For nearly two decades before succeeding Saleh as president, Hadi had served as his deputy in both the party and the state, but now his own party is accusing him of fraternising with the enemy, claiming that he  and the UN Special Envoy to Yemen, Jamal Binomer, pressed the UN to impose the sanctions on Saleh.

The party also approved resumed broadcasting by Yemen Today, the party’s mouthpiece, after months of suspension. The TV station has been off air since June, when the presidential guard stormed the station’s headquarters in the capital over its role in inciting people to protest against Hadi’s government.

A foreign diplomat told Middle East Eye that the sanctions mainly target  the former president because he is believed to have helped the Houthis to gain control of the capital.

“Houthi sanctions are largely symbolic - we know that, they know that; but the international community can’t let taking a capital city by force go unpunished. The Houthis could not have taken Sana’a as quickly as they did without Saleh’s assistance,” said the diplomat, who could not give his name because he is not authorized to speak to the media.

“GPC is splitting between the hardliners, who will go down fighting with Saleh, and the moderates, who want to save their party, their country and, of course,  their own skins. But they are afraid of Saleh.”

Late punishment

Just days after they were announced, the sanctions already appear to be backfiring, with the country’s  political transition process more at risk than ever.

Abdubari Taher, a veteran political analyst, told MEE that the sanctions have accompanied the transitional period since day one, and that they would have defanged Saleh if they were initiated a few years ago, soon after he was forced to step down.

“Unfortunately, the sanctions have come too late. They would have stopped Saleh from continuing to destroy the country in the last three years,” Taher said.

According to Taher, Saleh’s greatest strength is his continued hold over some army units that were once under the command of Saleh’s son, Ahmed, and continue to swear allegiance to the Salehs, despite Ahmed’s dismissal during a major military reshuffle in 2012.

He is also a shrewd political tactician and understands that amassing  supporters in the capital sends a firm message to the international community that he is still a force to be reckoned with.

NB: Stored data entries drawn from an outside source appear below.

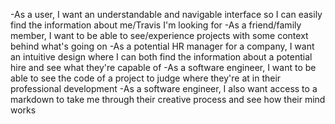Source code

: -As a user, I want an understandable and navigable interface so I can easily find the information about me/Travis I'm looking for
-As a friend/family member, I want to be able to see/experience projects with some context behind what's going on
-As a potential HR manager for a company, I want an intuitive design where I can both find the information about a potential hire and see what they're capable of
-As a software engineer, I want to be able to see the code of a project to judge where they're at in their professional development
-As a software engineer, I also want access to a markdown to take me through their creative process and see how their mind works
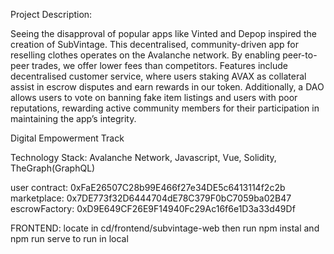 Project Description:

Seeing the disapproval of popular apps like Vinted and Depop inspired the creation of SubVintage. This decentralised, community-driven app for reselling clothes operates on the Avalanche network. By enabling peer-to-peer trades, we offer lower fees than competitors. Features include decentralised customer service, where users staking AVAX as collateral assist in escrow disputes and earn rewards in our token. Additionally, a DAO allows users to vote on banning fake item listings and users with poor reputations, rewarding active community members for their participation in maintaining the app’s integrity.

Digital Empowerment Track

Technology Stack: Avalanche Network, Javascript, Vue, Solidity, TheGraph(GraphQL)

user contract: 0xFaE26507C28b99E466f27e34DE5c6413114f2c2b
marketplace: 0x7DE773f32D6444704dE78C379F0bC7059ba02B47
escrowFactory: 0xD9E649CF26E9F14940Fc29Ac16f6e1D3a33d49Df


FRONTEND:
locate  in cd/frontend/subvintage-web
then run npm instal and npm run serve to run in local 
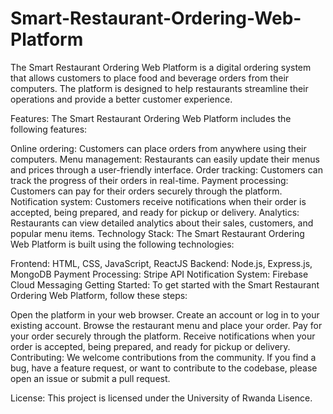 # Smart-Restaurant-Ordering-Web-Platform
The Smart Restaurant Ordering Web Platform is a digital ordering system that allows customers to place food and beverage orders from their computers. The platform is designed to help restaurants streamline their operations and provide a better customer experience.

Features:
The Smart Restaurant Ordering Web Platform includes the following features:

Online ordering: Customers can place orders from anywhere using their computers.
Menu management: Restaurants can easily update their menus and prices through a user-friendly interface.
Order tracking: Customers can track the progress of their orders in real-time.
Payment processing: Customers can pay for their orders securely through the platform.
Notification system: Customers receive notifications when their order is accepted, being prepared, and ready for pickup or delivery.
Analytics: Restaurants can view detailed analytics about their sales, customers, and popular menu items.
Technology Stack:
The Smart Restaurant Ordering Web Platform is built using the following technologies:

Frontend: HTML, CSS, JavaScript, ReactJS
Backend: Node.js, Express.js, MongoDB
Payment Processing: Stripe API
Notification System: Firebase Cloud Messaging
Getting Started:
To get started with the Smart Restaurant Ordering Web Platform, follow these steps:

Open the platform in your web browser.
Create an account or log in to your existing account.
Browse the restaurant menu and place your order.
Pay for your order securely through the platform.
Receive notifications when your order is accepted, being prepared, and ready for pickup or delivery.
Contributing:
We welcome contributions from the community. If you find a bug, have a feature request, or want to contribute to the codebase, please open an issue or submit a pull request.

License:
This project is licensed under the University of Rwanda Lisence.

Saleh “wants to blackmail” the regional and international community “by saying that he is still the strongest figure in the country”, Taher said.

Boycott

The sanctions-related wrangling is happening in the midst of a power vacuum within Yemen, which for months has seen Hadi struggle to form a new cabinet. One was announced at long last on Friday after he missed a late-October deadline that had been agreed as part of a peace deal with the Houthis in September.

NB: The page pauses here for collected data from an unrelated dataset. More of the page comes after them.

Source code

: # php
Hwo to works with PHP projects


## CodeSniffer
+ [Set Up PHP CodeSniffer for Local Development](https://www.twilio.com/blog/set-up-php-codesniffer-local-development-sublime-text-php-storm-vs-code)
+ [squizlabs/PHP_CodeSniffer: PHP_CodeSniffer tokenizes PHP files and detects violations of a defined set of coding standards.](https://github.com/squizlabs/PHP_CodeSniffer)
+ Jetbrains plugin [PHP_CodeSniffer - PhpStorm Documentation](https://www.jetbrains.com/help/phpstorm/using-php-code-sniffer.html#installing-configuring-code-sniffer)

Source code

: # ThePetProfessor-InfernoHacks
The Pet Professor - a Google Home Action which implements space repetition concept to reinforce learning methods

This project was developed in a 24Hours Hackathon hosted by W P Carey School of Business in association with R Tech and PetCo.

The president appointed a new defence minister and interior minister and gave women 15 percent of the cabinet for the first time since 1990.  The GPC was given just one seat in the cabinet.

Before the new lineup was announced, Hussien Hazeb, a prominent GPC member, told MEE that his party would walk away if rival parties were given more seats, and walk they did, saying on Saturday that it was boycotting the new cabinet and pulling their only minister.

Welcome

A long-time opponent of the former president, 2011 Nobel Peace Laureate Tawakkol Karaman, has praised the UN sanctions against Saleh and the Houthi figures, urging the Yemen government to prosecute him for alleged crimes during his 33-year old rule.

She described the sanction that drops the immunity that Saleh obtained at the beginning of the transitional process.as a “move in the right direction”.

To convince Saleh to leave office, the Yemeni parliament in January 2012 unanimously approved a law giving him and his aides immunity from prosecution under the transition deal brokered by the Gulf Co-operation Council.

“The Yemeni government must start bringing him to justice for crimes that he committed that prompted the UN sanction him and all crimes against the people,” she said.

Karaman, a leading figure in the 2011 protests that eventually led to Saleh’s removal from power, claimed that the former president has stolen billions of dollars during his days in office.